Aryan visit resisted
▶️ Listen to this article now.
COEUR d'ALENE — A Muslim civil rights and advocacy organization on Friday called on elected officials in Idaho to offer a “strong rejection” of a planned white supremacist rally scheduled next month at Hayden Lake.
The Council on American-Islamic Relations based in Washington, D.C., also called for a stepped-up police presence at the site of the rally.
“Because of the growing bigotry targeting minority communities nationwide, groups promoting white supremacy and racism can no longer be ignored as a fringe minority of extremists,” said CAIR National Communications Director Ibrahim Hooper.
The Aryan Freedom Network, a white supremacist group, has scheduled a March 12 gathering at Hayden Lake.
A man named Hank, a spokesman for AFN in Texas who would not give his last name, told The Press on Friday via a phone interview that it's a new organization with a few hundred members and a small chapter in North Idaho.
“We’re taking baby steps in everything,” he said.
He said it owns 5 acres in Hayden Lake, which is where the private, indoor event will be held.
He referred to it as “like-minded people coming together, talking about issues, things we can do to make our communities a little better.”
It will not involve a parade or rally.
“We don’t do stuff like that anymore,” he said. “We just stay to ourselves.”
The event is being held at Hayden Lake, Hank said, because it has “a lot of sentimental value to a lot of us.”
The group hopes to buy more land there.
Hank said he was a member of the Aryan Nations in the '90s and knew Richard Butler, its founder and leader in the '80s and '90s. Butler died in 2004 at the age of 86.
“He was a good man,” Hank said.
North Idaho had a reputation as a haven for white supremacy groups due primarily to the Aryan Nations, which had a compound at Hayden Lake dating back to the 1970s.
The site was host to rallies and conferences and some members lived there. It was demolished in 2000 following a judgment that bankrupted the neo-Nazi group.
Hank said AFN is not a hate group. Instead, he said, it opposes reverse discrimination and “anti-white policies from the left and no one is confronting them on it.”
He said he believes that's a reason AFN already has so many members, especially in the South, and more are getting involved “in what we call the white nationalist movement.”
“How many organizations are actually out there looking out for the interests of white people?” he said. “Not many.”
Hank said he believes more people are moving to Idaho because they oppose loss of personal freedoms and the rise of socialism and communism in other areas of the country.
“That’s the stuff we’ve been warning people about for so long,” he said.

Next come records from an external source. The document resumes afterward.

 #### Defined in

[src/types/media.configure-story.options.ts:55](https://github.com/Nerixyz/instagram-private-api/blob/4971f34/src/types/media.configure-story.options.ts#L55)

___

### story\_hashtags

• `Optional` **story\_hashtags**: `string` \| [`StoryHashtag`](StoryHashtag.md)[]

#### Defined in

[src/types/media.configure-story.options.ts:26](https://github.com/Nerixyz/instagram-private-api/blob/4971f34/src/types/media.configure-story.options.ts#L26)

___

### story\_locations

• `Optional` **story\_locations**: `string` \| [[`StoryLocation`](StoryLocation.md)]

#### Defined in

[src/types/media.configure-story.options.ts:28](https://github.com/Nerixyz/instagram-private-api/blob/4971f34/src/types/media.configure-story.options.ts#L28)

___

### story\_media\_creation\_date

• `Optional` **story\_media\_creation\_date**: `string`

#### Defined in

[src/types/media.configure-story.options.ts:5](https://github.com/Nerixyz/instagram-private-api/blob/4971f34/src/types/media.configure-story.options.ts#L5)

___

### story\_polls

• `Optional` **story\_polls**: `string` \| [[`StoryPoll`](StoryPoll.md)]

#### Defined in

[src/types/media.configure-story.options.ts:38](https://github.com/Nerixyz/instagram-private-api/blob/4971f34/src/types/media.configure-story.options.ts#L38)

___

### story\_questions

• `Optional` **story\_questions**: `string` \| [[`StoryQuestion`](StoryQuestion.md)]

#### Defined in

The AFN is also planning a Midwest gathering on April 23 and a “White Unity Conference” in Dallas on Oct. 22, according to its website, white-power.org.
Jeanette Laster, executive director of the Human Rights Education Institute in Coeur d’Alene, said Thursday it will prepare to counter the AFN gathering.
The Kootenai County Sheriff’s Office told The Press on Thursday that if the AFN meets at Hayden Lake next month, it could be monitored and some patrols could be assigned to the area.
Hooper said CAIR urges local and state elected officials to offer a strong rejection of “this planned hate-fest.
“We also ask law enforcement authorities to offer a stepped-up presence at the site of the white supremacist gathering to ensure public safety,” he said.